TXU shareholders back $32B buyout

DALLAS -- Shareholders of TXU txu approved the sale of the largest power generator in Texas for $32 billion on Friday in one of the biggest private buyouts ever.

Investors led by private equity firms Kohlberg Kravis Roberts and TPG, formerly Texas Pacific Group, hope to get the last regulatory approval and complete the deal in the next few weeks.

There may not be many more deals this size for a while, as banks have become reluctant to finance big takeovers. KKR and TPG locked up their financing at the height of the buyout binge earlier this year.

KKR and TPG plan to borrow up to $37.4 billion to swing the deal, in which they will also assume about $13 billion in old TXU debt.

More than 95% of the shares that were voted favored the merger. Under Texas law, TXU needed approval from the holders of two-thirds of all its shares, and got 74% for the sale. About one-fifth of shares weren't cast.

Analysts said approval was virtually assured after TXU's largest shareholder, fund manager Franklin Resources, switched from opposition to supporting the sale last week.

The major services that advise institutional investors on voting matters also recommended that TXU shareholders accept the KKR-TPG bid of $69.25 a share. Like Franklin, they said a tightening of credit markets made it unlikely anyone could finance a better offer.

"The credit markets to an extent worked in our favor for the vote," Chief Executive C. John Wilder said in a brief interview. "We got a great deal."

Wilder, who will leave TXU after the sale closes, said the KKR-TPG financing appeared to be in good order.

Former Commerce Secretary Donald Evans, who will become chairman of the holding company buying TXU, said the buyers were pleased with the vote.

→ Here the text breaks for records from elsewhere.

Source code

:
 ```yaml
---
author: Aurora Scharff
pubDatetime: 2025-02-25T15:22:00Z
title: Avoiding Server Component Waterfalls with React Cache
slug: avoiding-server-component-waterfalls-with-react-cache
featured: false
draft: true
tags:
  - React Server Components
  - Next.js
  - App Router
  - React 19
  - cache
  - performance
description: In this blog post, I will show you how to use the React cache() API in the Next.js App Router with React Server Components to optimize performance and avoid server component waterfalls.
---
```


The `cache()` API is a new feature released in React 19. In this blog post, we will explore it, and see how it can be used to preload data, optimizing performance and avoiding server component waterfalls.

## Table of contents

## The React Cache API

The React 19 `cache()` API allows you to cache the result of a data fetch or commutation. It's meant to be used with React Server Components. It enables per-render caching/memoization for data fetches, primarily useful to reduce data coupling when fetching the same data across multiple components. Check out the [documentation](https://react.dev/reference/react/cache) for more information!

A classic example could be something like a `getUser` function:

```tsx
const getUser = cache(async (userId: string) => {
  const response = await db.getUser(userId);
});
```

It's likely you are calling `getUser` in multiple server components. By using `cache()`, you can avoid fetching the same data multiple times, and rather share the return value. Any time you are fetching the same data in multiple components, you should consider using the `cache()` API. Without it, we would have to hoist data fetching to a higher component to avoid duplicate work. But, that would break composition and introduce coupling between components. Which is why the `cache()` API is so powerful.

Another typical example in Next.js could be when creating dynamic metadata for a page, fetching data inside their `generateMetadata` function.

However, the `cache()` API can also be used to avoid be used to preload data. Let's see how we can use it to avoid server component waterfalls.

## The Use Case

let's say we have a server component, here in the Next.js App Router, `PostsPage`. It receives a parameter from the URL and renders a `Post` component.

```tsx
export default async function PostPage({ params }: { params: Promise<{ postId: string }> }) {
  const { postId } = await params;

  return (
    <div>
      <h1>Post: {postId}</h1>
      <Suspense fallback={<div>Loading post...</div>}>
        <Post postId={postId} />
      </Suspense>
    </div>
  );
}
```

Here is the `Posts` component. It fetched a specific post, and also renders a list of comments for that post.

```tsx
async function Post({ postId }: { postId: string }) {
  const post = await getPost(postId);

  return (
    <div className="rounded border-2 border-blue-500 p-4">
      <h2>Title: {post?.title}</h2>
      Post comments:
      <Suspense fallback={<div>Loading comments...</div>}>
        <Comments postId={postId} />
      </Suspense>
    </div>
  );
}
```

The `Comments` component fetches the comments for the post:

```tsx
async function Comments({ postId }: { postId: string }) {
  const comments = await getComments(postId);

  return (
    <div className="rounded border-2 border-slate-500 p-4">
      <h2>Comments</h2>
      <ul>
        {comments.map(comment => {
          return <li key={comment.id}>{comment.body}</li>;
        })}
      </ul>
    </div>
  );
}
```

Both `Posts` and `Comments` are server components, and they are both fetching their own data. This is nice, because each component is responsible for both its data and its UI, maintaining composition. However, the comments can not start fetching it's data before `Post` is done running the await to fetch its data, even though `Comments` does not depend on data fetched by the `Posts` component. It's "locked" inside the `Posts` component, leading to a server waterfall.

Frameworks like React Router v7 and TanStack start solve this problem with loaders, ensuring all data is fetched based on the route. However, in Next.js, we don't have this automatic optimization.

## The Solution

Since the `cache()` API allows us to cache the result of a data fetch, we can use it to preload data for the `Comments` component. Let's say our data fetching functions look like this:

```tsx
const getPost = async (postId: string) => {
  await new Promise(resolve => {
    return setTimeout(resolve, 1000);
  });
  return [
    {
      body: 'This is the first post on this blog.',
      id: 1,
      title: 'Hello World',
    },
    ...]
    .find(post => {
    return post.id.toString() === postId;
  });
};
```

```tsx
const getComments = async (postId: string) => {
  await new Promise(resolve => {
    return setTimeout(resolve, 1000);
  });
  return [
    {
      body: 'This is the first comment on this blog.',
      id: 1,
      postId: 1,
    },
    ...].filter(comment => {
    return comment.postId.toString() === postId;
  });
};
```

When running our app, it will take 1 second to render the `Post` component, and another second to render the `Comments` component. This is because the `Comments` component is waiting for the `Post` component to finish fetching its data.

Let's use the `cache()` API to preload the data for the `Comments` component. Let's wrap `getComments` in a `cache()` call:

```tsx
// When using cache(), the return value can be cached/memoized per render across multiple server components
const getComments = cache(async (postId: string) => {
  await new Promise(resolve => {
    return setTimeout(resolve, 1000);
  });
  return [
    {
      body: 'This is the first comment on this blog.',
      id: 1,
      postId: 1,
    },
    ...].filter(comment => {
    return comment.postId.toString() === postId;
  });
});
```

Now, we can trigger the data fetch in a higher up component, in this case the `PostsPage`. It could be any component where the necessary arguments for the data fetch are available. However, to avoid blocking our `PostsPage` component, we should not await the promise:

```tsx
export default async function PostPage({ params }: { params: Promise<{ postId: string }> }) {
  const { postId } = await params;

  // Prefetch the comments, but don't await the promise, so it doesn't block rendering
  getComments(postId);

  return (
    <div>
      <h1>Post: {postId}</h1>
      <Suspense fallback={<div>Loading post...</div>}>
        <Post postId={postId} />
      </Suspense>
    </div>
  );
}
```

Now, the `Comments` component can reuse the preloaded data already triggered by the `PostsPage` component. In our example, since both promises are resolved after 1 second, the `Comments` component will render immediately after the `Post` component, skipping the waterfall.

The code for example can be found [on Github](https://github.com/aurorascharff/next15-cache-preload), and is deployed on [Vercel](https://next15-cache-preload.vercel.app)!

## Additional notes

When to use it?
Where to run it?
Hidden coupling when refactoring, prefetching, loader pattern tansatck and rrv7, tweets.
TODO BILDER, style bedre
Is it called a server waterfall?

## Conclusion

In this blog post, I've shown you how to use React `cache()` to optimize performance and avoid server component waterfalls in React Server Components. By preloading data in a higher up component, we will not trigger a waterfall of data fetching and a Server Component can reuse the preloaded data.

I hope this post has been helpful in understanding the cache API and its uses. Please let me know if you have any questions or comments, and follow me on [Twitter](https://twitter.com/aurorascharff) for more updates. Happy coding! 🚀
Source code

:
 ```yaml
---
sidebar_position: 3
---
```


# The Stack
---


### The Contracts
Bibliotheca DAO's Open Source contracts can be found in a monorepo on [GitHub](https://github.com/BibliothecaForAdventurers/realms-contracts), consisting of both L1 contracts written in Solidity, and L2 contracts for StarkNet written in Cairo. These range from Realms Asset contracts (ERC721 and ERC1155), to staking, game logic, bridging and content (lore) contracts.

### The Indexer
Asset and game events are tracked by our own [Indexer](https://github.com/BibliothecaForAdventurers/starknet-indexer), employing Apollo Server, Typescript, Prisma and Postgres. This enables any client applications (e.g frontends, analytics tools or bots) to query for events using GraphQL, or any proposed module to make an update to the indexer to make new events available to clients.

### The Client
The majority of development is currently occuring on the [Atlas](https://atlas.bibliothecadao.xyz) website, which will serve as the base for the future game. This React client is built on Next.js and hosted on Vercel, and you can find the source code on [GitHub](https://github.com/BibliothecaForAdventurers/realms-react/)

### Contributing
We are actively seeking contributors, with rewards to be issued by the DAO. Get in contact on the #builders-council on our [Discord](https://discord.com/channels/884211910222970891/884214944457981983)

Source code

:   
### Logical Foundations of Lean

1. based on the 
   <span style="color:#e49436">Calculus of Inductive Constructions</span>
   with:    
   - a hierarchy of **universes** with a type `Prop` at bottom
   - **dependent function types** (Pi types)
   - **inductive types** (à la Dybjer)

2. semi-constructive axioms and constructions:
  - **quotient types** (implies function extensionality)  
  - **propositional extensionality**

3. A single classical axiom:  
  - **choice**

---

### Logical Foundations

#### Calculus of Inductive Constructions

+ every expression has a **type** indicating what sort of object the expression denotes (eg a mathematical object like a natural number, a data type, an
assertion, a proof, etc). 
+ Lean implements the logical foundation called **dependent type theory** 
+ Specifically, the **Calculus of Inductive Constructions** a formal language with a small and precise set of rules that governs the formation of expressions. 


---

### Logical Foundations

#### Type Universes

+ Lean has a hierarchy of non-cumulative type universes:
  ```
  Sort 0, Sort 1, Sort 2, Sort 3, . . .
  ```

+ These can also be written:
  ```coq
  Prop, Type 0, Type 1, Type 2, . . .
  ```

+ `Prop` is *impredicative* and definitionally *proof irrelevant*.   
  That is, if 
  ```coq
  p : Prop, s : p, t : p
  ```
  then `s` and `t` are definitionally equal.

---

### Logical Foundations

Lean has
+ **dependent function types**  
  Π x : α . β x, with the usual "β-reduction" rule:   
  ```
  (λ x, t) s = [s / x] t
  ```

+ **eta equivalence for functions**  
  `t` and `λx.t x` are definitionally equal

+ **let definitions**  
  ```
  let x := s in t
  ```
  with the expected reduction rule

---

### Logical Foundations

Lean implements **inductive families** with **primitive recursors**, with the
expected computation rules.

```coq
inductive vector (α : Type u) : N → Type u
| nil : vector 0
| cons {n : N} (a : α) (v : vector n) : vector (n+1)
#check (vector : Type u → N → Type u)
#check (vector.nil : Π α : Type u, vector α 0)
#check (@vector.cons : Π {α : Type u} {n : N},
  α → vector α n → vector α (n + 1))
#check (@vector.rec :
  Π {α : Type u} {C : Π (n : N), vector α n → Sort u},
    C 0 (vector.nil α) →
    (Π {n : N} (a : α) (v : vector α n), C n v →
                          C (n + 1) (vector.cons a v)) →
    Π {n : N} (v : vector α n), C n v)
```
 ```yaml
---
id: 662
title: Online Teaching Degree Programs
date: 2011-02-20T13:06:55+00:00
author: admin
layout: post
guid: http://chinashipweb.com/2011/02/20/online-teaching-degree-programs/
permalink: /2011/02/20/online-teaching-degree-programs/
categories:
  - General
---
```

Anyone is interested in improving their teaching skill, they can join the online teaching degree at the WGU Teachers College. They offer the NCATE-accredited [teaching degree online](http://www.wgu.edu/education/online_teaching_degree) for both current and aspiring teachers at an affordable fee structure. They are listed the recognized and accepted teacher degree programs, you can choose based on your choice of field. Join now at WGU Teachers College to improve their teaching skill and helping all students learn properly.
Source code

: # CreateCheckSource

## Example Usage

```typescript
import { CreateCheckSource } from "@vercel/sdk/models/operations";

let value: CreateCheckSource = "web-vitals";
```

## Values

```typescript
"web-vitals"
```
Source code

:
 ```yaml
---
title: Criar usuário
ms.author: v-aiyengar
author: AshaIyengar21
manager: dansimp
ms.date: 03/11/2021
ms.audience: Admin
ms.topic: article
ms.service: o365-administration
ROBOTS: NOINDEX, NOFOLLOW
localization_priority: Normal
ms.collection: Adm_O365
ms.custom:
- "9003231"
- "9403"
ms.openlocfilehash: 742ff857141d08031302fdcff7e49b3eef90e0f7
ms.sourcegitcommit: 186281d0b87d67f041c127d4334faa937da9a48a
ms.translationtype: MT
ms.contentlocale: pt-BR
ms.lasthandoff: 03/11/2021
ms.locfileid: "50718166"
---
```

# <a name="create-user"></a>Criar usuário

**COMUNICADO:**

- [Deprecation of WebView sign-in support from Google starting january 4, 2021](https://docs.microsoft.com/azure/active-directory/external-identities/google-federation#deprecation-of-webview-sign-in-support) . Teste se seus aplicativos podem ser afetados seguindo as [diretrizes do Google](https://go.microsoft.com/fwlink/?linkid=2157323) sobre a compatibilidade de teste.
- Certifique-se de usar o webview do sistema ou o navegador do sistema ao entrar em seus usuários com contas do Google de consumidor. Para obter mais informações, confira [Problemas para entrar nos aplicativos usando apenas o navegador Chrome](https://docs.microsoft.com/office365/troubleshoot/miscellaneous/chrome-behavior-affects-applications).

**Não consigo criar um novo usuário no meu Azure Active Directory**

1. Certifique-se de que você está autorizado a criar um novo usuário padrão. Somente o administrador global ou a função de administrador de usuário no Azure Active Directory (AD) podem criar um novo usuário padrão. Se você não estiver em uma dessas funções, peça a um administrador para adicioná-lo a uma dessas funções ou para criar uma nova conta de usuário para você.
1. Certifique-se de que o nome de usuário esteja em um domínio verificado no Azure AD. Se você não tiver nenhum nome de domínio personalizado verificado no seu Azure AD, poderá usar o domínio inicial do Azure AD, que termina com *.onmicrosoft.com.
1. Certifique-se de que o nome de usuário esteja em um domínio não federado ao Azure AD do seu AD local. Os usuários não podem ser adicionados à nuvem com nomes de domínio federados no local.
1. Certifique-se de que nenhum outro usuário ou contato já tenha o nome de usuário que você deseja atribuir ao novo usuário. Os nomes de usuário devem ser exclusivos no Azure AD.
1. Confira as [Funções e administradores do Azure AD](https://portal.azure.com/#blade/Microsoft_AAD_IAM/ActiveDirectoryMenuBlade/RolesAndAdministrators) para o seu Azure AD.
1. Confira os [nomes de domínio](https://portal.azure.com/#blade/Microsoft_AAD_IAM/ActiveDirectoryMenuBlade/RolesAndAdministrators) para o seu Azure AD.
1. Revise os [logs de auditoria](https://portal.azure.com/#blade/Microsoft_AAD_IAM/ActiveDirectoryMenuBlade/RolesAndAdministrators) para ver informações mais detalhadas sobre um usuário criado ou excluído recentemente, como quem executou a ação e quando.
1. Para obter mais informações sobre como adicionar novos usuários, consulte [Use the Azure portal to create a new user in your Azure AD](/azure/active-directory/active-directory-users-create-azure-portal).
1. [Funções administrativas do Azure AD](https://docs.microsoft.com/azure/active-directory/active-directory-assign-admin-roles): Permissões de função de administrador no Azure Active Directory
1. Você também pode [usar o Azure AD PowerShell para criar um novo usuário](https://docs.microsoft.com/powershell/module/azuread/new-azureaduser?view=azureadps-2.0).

"This transaction is not only good for TXU shareholders, but also for TXU customers and residents across the state of Texas," Evans said, vowing "stronger environmental policies and to providing reliable and affordable power."

About the only organized opposition left came from a few Texas consumer and environmental groups, who say that the new owners' plans to push ahead with construction of three coal-fired power plants will increase emissions of toxic mercury and gases tied to global warming.

A few protesters waving hand-scrawled signs stood outside the hotel where the shareholders were meeting.

Most shareholders, however, were like Travis Rhodes, who voted his 1,000 shares for the sale.

"I thought it was a good deal, and if it doesn't go through, the stock price will drop considerably," he said.

Rhodes said management did a good job to bring the company back from the brink of bankruptcy caused by a collapse in TXU's British subsidiary five years ago.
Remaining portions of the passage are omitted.